Port Moody will spend more than $11,500 to install and stock dispensers for menstrual products in city facilities such as the recreation complex, civic centre, Kyle Centre and Rocky Point Park.
A staff report presented to council last Tuesday said it will cost about $7,900 annually to refill the dispensers as well as another $760 a year to maintain them. The program will be reviewed after eight months.
Coun. Amy Lubik said the cost to the city is minor compared to the financial burden menstrual products can have on some women.
“This is a huge equity problem,” she said. “It’s a small thing we can do to enhance the lives of women in the community.”
Port Moody joins the other two cities in the Tri-Cities, as well as School District 43, in responding to the United Way’s Period Promise campaign to end “period poverty” by making menstrual products freely available..

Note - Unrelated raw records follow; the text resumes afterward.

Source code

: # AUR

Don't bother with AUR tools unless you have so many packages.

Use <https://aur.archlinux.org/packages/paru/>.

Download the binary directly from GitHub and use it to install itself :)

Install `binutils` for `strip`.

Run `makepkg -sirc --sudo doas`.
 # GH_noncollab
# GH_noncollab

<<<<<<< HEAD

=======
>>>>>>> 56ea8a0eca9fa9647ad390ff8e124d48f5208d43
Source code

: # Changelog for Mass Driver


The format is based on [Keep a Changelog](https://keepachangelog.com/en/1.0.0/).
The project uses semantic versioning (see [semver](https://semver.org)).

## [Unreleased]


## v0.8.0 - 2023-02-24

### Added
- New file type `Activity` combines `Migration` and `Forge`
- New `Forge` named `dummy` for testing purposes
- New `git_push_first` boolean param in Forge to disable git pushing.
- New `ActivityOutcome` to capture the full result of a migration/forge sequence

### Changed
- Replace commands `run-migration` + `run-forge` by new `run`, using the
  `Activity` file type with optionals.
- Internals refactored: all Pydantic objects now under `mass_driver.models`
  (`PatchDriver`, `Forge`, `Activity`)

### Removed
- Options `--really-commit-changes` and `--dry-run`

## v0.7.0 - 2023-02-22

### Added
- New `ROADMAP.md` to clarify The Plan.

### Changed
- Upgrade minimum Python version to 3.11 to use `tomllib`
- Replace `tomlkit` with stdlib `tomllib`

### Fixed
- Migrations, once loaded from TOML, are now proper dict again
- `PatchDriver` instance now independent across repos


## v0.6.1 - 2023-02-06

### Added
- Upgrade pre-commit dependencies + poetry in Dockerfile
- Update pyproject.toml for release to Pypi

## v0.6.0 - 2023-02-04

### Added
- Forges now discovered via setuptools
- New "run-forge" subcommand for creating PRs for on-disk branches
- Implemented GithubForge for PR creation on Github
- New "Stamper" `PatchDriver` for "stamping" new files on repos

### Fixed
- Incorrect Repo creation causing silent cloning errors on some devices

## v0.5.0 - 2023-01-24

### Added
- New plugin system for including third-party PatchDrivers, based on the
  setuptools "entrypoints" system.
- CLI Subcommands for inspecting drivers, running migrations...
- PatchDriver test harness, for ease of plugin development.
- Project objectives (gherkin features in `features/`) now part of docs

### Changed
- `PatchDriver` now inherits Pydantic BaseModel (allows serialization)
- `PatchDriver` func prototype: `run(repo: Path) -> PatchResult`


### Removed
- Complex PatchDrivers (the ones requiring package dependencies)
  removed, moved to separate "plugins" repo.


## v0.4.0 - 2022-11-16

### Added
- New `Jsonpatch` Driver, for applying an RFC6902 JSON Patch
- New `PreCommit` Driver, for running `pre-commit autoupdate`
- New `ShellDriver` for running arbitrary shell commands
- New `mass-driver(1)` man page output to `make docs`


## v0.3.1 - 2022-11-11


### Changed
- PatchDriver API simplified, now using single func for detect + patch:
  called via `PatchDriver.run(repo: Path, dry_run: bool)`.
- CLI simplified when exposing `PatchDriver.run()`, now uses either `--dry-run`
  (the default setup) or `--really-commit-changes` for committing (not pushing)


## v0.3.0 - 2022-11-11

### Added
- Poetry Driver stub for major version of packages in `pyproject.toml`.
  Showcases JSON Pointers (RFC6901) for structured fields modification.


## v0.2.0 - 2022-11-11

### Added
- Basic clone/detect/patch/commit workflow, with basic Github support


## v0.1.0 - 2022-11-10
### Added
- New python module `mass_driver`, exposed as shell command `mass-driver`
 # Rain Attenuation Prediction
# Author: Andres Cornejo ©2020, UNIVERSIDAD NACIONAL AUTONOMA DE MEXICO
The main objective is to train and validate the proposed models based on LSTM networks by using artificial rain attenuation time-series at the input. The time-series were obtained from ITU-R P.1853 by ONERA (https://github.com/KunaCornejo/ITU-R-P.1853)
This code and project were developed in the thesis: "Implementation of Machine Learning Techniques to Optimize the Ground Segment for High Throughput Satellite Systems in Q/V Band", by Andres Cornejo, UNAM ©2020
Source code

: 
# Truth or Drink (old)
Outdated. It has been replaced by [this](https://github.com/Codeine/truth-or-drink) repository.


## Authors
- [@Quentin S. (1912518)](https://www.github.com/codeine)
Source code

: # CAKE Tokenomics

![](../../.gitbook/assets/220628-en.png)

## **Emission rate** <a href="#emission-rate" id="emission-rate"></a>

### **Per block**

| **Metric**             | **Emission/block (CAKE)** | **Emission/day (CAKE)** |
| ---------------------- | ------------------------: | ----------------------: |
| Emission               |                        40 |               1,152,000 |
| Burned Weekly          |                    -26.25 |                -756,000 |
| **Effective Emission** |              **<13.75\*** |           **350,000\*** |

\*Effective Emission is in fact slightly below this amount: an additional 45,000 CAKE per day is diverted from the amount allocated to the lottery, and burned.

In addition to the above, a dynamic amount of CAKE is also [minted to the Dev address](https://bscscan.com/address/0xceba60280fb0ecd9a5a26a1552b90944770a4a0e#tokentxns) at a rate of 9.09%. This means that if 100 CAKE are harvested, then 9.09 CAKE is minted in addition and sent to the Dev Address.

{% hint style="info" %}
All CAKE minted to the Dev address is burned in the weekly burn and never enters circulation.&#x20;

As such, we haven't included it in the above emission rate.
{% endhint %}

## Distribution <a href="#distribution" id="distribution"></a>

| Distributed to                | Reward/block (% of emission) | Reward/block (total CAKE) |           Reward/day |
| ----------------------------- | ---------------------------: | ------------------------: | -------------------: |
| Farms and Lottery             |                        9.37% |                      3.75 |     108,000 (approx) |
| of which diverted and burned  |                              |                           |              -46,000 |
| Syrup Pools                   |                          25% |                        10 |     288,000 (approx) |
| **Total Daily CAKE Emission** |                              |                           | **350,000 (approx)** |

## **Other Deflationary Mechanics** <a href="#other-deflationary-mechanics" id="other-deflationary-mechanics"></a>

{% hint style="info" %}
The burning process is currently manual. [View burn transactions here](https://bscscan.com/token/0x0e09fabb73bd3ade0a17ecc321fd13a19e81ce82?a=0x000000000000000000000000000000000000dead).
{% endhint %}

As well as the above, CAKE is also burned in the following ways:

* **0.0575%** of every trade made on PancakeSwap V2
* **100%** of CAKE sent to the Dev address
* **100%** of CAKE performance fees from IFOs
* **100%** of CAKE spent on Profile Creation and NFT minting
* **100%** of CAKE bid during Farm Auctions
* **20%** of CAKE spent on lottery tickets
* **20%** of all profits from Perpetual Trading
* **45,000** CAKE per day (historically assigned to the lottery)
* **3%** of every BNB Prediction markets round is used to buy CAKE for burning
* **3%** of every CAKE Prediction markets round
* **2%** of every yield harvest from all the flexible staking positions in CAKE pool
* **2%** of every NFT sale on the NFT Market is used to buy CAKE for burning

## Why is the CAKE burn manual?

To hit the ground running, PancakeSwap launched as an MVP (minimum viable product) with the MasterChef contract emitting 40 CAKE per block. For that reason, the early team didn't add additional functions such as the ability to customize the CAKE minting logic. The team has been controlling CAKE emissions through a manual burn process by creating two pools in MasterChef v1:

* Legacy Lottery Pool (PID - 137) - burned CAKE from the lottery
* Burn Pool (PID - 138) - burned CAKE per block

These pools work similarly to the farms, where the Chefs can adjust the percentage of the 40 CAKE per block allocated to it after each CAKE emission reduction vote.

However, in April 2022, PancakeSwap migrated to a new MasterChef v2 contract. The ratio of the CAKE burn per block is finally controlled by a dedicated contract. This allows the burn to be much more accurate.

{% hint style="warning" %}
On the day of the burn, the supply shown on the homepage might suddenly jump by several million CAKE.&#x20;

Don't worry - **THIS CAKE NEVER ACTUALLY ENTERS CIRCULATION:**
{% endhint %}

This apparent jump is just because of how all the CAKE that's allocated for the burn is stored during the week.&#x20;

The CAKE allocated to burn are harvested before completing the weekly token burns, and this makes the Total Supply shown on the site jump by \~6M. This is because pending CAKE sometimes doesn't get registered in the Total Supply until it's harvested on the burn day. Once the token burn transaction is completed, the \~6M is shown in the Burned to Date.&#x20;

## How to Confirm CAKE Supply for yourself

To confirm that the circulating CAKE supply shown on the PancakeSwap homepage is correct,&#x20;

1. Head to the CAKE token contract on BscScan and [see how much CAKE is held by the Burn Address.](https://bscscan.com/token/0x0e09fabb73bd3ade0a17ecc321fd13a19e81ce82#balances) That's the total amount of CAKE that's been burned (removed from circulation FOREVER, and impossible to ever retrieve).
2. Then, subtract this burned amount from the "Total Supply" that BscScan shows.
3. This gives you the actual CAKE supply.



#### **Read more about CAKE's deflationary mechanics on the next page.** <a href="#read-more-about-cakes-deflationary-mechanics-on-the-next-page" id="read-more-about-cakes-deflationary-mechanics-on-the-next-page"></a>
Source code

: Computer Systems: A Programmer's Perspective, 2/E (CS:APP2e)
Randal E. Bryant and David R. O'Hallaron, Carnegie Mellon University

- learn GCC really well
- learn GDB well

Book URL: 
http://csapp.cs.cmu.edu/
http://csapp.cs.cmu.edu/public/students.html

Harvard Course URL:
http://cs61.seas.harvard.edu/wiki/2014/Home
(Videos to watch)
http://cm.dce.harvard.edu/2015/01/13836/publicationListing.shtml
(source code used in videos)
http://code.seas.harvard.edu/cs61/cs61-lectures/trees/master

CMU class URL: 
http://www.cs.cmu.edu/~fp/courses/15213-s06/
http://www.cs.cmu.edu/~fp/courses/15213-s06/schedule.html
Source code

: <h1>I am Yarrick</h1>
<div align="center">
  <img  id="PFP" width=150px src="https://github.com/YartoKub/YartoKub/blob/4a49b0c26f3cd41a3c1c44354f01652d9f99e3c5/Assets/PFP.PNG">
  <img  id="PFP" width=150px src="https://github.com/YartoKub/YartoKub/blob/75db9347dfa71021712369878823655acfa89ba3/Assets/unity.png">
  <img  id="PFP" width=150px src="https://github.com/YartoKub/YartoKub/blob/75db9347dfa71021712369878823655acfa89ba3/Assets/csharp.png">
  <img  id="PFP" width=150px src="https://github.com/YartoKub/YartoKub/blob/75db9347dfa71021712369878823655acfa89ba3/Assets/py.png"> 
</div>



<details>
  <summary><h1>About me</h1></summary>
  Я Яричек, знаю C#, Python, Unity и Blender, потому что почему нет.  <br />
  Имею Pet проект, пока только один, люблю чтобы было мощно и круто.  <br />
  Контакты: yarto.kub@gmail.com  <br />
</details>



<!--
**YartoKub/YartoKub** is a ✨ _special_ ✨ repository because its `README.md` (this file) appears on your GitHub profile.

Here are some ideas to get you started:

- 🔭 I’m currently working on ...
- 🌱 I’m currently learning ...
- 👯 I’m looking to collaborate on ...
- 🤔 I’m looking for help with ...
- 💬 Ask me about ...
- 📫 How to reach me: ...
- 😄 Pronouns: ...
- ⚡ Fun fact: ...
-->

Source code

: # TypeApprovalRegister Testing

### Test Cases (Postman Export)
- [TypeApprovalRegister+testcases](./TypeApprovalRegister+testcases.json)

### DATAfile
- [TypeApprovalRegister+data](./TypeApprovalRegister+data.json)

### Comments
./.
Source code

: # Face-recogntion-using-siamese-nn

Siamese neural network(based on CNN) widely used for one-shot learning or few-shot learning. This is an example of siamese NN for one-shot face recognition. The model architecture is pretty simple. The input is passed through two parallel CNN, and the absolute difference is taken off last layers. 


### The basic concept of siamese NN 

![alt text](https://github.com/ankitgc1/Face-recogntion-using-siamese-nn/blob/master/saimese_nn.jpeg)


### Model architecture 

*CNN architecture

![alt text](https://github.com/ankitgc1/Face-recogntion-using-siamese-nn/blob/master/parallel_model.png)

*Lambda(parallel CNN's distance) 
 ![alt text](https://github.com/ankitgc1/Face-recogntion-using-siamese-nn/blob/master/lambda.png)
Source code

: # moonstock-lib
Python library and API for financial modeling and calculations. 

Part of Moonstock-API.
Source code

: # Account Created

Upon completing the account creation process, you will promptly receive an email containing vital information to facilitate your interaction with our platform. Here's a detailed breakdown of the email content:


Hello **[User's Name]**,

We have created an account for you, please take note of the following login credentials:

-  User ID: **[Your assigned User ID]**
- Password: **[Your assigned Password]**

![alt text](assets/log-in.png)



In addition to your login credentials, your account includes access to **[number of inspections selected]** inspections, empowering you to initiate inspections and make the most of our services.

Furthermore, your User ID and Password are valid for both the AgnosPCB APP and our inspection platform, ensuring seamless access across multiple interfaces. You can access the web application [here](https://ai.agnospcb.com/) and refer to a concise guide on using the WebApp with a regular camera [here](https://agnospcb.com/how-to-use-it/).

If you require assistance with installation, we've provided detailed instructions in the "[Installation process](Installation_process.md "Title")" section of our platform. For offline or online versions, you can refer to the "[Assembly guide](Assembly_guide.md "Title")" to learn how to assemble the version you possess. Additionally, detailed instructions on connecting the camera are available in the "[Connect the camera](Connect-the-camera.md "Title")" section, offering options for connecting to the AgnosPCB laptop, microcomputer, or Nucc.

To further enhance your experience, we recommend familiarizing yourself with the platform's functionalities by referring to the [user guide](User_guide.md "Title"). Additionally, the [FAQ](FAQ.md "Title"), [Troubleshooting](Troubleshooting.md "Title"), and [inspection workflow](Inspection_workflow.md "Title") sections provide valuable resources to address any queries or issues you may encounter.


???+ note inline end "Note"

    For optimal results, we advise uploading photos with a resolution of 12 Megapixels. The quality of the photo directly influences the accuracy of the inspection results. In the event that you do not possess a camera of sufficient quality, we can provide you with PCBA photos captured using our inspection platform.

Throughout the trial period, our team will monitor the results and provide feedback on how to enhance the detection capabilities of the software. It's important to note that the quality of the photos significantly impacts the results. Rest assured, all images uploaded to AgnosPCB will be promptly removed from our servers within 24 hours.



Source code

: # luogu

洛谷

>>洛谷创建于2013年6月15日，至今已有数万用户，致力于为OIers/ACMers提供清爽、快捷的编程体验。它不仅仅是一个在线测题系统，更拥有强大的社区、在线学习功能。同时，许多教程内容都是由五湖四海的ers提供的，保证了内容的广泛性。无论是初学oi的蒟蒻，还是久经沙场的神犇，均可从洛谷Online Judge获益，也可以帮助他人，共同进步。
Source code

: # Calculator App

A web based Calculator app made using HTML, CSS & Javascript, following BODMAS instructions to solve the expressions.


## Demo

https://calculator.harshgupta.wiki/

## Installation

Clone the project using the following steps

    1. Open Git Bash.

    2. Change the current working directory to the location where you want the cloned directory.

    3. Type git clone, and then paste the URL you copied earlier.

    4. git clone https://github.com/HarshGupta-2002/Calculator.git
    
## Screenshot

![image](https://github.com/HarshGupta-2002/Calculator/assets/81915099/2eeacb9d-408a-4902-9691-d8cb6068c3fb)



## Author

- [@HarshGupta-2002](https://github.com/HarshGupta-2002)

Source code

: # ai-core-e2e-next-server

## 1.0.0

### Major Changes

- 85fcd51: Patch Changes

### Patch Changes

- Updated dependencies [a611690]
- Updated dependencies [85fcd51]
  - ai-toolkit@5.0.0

Coquitlam has budgeted $60,000 to install and fill dispensers in its facilities this year while Port Coquitlam is pondering a similar initiative. Late last year, SD43 began installing two dispensers at each middle school and three at secondary schools at a cost of between $80,000 and $120,000.
In April, 2018, B.C. Education Minister Rob Fleming called upon all public school boards to normalize and equalize access to menstrual products in schools with the help of $300,000 in provincial startup funding.
“Students should never have to miss school, extracurricular, sports or social activities because they can’t afford or don’t have access to menstrual products,” he said.